▶ **The problem**
The answer should reproduce every entry exactly and contain no images.

▶ **Data in this exercise**
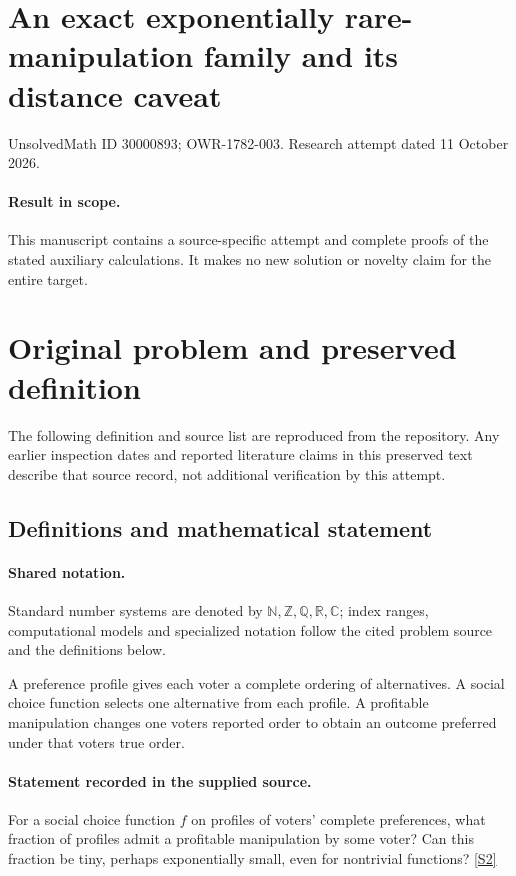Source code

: \documentclass[11pt]{article}
\begin{document}
\section*{An exact exponentially rare-manipulation family and its distance caveat}
\noindent UnsolvedMath ID 30000893; OWR-1782-003. Research attempt dated 11 October 2026.
\paragraph{Result in scope.}This manuscript contains a source-specific attempt and complete proofs of the stated auxiliary calculations. It makes no new solution or novelty claim for the entire target.
\section{Original problem and preserved definition}
The following definition and source list are reproduced from the repository. Any earlier inspection dates and reported literature claims in this preserved text describe that source record, not additional verification by this attempt.
\subsection{Definitions and mathematical statement}

\paragraph{Shared notation.}Standard number systems are denoted by $\mathbb N,\mathbb Z,\mathbb Q,\mathbb R,\mathbb C$; index ranges, computational models and specialized notation follow the cited problem source and the definitions below.


A preference profile gives each voter a complete ordering of alternatives. A social choice function selects one alternative from each profile. A profitable manipulation changes one voter\textquotesingle s reported order to obtain an outcome preferred under that voter\textquotesingle s true order.
\paragraph{Statement recorded in the supplied source.}
For a social choice function $f$ on profiles of voters' complete preferences, what fraction of profiles admit a profitable manipulation by some voter? Can this fraction be tiny, perhaps exponentially small, even for nontrivial functions? \href{https://doi.org/10.4171/owr/2008/01}{[S2]}
\end{document}
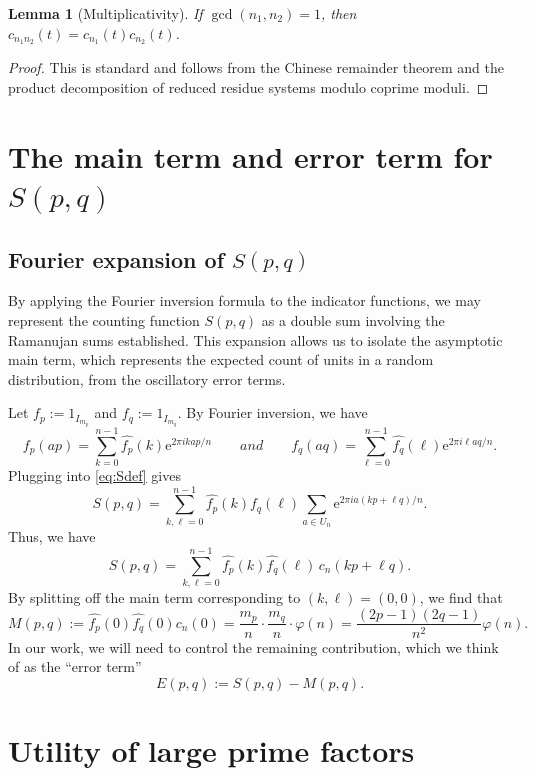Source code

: \documentclass[12pt]{amsart}
\newtheorem{lemma}[theorem]{Lemma}
\newcommand{\e}{\mathrm{e}}
\begin{document}
\begin{lemma}[Multiplicativity]
\label{lem:ramanujanMult}
If $\gcd(n_1,n_2)=1$, then $c_{n_1n_2}(t)=c_{n_1}(t)c_{n_2}(t)$.
\end{lemma}

\begin{proof}
This is standard and follows from the Chinese remainder theorem and the product decomposition of reduced residue systems modulo coprime moduli.
\end{proof}

\section{The main term and error term for {$S(p,q)$}}\label{Section4}

\subsection{Fourier expansion of {$S(p,q)$}} 
By applying the Fourier inversion formula to the indicator functions, we may represent the counting function $S(p,q)$ as a double sum involving the Ramanujan sums established. This expansion allows us to isolate the asymptotic main term, which represents the expected count of units in a random distribution, from the oscillatory error terms.

Let $f_p:=1_{I_{m_p}}$ and $f_q:=1_{I_{m_q}}$.
By Fourier inversion, we have
\[
f_p(ap)=\sum_{k=0}^{n-1}\widehat{f_p}(k)\e^{2\pi i k ap/n}
\qquad and \qquad
f_q(aq)=\sum_{\ell=0}^{n-1}\widehat{f_q}(\ell)\e^{2\pi i \ell a q/n}.
\]
Plugging into \eqref{eq:Sdef} gives
\[
S(p,q)=\sum_{k,\ell=0}^{n-1}\widehat{f_p}(k)\widehat{f_q}(\ell)\sum_{a\in U_n}\e^{2\pi i a(kp+\ell q)/n}.
\]
Thus, we have
\begin{equation}
\label{eq:Sexpansion}
S(p,q)=\sum_{k,\ell=0}^{n-1}\widehat{f_p}(k)\widehat{f_q}(\ell)\,c_n(kp+\ell q).
\end{equation}
By splitting off the main term corresponding to $(k,\ell)=(0,0)$, we find that
\[
M(p,q):=\widehat{f_p}(0)\widehat{f_q}(0)c_n(0)=\frac{m_p}{n}\cdot\frac{m_q}{n}\cdot\varphi(n)
=\frac{(2p-1)(2q-1)}{n^2}\varphi(n).
\]
In our work, we will need to control the remaining contribution, which we think of as the ``error term''
\begin{equation}\label{Error}
E(p,q):=S(p,q)-M(p,q).
\end{equation}


\section{Utility of large prime factors}\label{Section5}
\end{document}
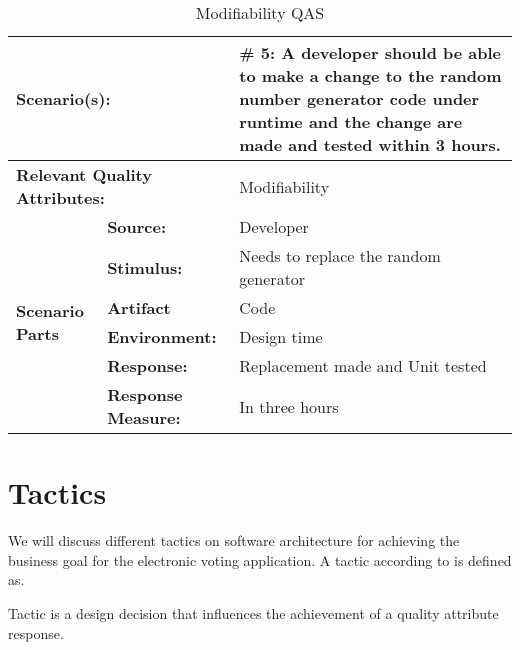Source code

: \begin{table}[H]
\begin{center}
\begin{tabular}{|p{0.3cm}|p{2.5cm}|p{8cm}|}
  \hline
  \multicolumn{2}{|p{3cm}|}{\bfseries Scenario(s):} & \#  5: A developer should be able to make a change to the random number generator code under runtime and the change are made and tested within 3 hours. \\
  \hline
  \multicolumn{2}{|p{3cm}|}{\bfseries Relevant Quality Attributes:} & Modifiability\\
  \hline
  \multirow{6}{*}{\begin{sideways}{\bfseries Scenario Parts}\end{sideways}}
  & {\bfseries Source:} & Developer \\
  \cline{2-3}
  & {\bfseries Stimulus:} & Needs to replace the random generator \\
  \cline{2-3}
  & {\bfseries Artifact} &  Code \\
  \cline{2-3}
  & {\bfseries Environment:} &  Design time \\
  \cline{2-3}
  & {\bfseries Response:} &  Replacement made and Unit tested\\
  \cline{2-3}
  & {\bfseries Response Measure:} & In three hours\\
  \hline
\end{tabular}
\caption{Modifiability QAS}
\end{center}
\end{table}


\section{Tactics}

\noindent
We will discuss different tactics on software architecture for achieving the business goal for the electronic voting application. A tactic according to \cite{Bass} is defined as.

\begin{defi}
Tactic is a design decision that influences the achievement of a quality attribute response. 
\end{defi}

▶ **Response area**
Source code

: \documentclass[11pt]{article}
\begin{document}
\section*{An exact exponentially rare-manipulation family and its distance caveat}
\noindent UnsolvedMath ID 30000893; OWR-1782-003. Research attempt dated 11 October 2026.
\paragraph{Result in scope.}This manuscript contains a source-specific attempt and complete proofs of the stated auxiliary calculations. It makes no new solution or novelty claim for the entire target.
\section{Original problem and preserved definition}
The following definition and source list are reproduced from the repository. Any earlier inspection dates and reported literature claims in this preserved text describe that source record, not additional verification by this attempt.
\subsection{Definitions and mathematical statement}

\paragraph{Shared notation.}Standard number systems are denoted by $\mathbb N,\mathbb Z,\mathbb Q,\mathbb R,\mathbb C$; index ranges, computational models and specialized notation follow the cited problem source and the definitions below.


A preference profile gives each voter a complete ordering of alternatives. A social choice function selects one alternative from each profile. A profitable manipulation changes one voter\textquotesingle s reported order to obtain an outcome preferred under that voter\textquotesingle s true order.
\paragraph{Statement recorded in the supplied source.}
For a social choice function $f$ on profiles of voters' complete preferences, what fraction of profiles admit a profitable manipulation by some voter? Can this fraction be tiny, perhaps exponentially small, even for nontrivial functions? \href{https://doi.org/10.4171/owr/2008/01}{[S2]}
\end{document}
Source code

: \documentclass[12pt]{amsart}
\newtheorem{lemma}[theorem]{Lemma}
\newcommand{\e}{\mathrm{e}}
\begin{document}
\begin{lemma}[Multiplicativity]
\label{lem:ramanujanMult}
If $\gcd(n_1,n_2)=1$, then $c_{n_1n_2}(t)=c_{n_1}(t)c_{n_2}(t)$.
\end{lemma}

\begin{proof}
This is standard and follows from the Chinese remainder theorem and the product decomposition of reduced residue systems modulo coprime moduli.
\end{proof}

\section{The main term and error term for {$S(p,q)$}}\label{Section4}

\subsection{Fourier expansion of {$S(p,q)$}} 
By applying the Fourier inversion formula to the indicator functions, we may represent the counting function $S(p,q)$ as a double sum involving the Ramanujan sums established. This expansion allows us to isolate the asymptotic main term, which represents the expected count of units in a random distribution, from the oscillatory error terms.

Let $f_p:=1_{I_{m_p}}$ and $f_q:=1_{I_{m_q}}$.
By Fourier inversion, we have
\[
f_p(ap)=\sum_{k=0}^{n-1}\widehat{f_p}(k)\e^{2\pi i k ap/n}
\qquad and \qquad
f_q(aq)=\sum_{\ell=0}^{n-1}\widehat{f_q}(\ell)\e^{2\pi i \ell a q/n}.
\]
Plugging into \eqref{eq:Sdef} gives
\[
S(p,q)=\sum_{k,\ell=0}^{n-1}\widehat{f_p}(k)\widehat{f_q}(\ell)\sum_{a\in U_n}\e^{2\pi i a(kp+\ell q)/n}.
\]
Thus, we have
\begin{equation}
\label{eq:Sexpansion}
S(p,q)=\sum_{k,\ell=0}^{n-1}\widehat{f_p}(k)\widehat{f_q}(\ell)\,c_n(kp+\ell q).
\end{equation}
By splitting off the main term corresponding to $(k,\ell)=(0,0)$, we find that
\[
M(p,q):=\widehat{f_p}(0)\widehat{f_q}(0)c_n(0)=\frac{m_p}{n}\cdot\frac{m_q}{n}\cdot\varphi(n)
=\frac{(2p-1)(2q-1)}{n^2}\varphi(n).
\]
In our work, we will need to control the remaining contribution, which we think of as the ``error term''
\begin{equation}\label{Error}
E(p,q):=S(p,q)-M(p,q).
\end{equation}


\section{Utility of large prime factors}\label{Section5}
\end{document}
Source code

: \begin{table}[H]
\begin{center}
\begin{tabular}{|p{0.3cm}|p{2.5cm}|p{8cm}|}
  \hline
  \multicolumn{2}{|p{3cm}|}{\bfseries Scenario(s):} & \#  5: A developer should be able to make a change to the random number generator code under runtime and the change are made and tested within 3 hours. \\
  \hline
  \multicolumn{2}{|p{3cm}|}{\bfseries Relevant Quality Attributes:} & Modifiability\\
  \hline
  \multirow{6}{*}{\begin{sideways}{\bfseries Scenario Parts}\end{sideways}}
  & {\bfseries Source:} & Developer \\
  \cline{2-3}
  & {\bfseries Stimulus:} & Needs to replace the random generator \\
  \cline{2-3}
  & {\bfseries Artifact} &  Code \\
  \cline{2-3}
  & {\bfseries Environment:} &  Design time \\
  \cline{2-3}
  & {\bfseries Response:} &  Replacement made and Unit tested\\
  \cline{2-3}
  & {\bfseries Response Measure:} & In three hours\\
  \hline
\end{tabular}
\caption{Modifiability QAS}
\end{center}
\end{table}


\section{Tactics}

\noindent
We will discuss different tactics on software architecture for achieving the business goal for the electronic voting application. A tactic according to \cite{Bass} is defined as.

\begin{defi}
Tactic is a design decision that influences the achievement of a quality attribute response. 
\end{defi}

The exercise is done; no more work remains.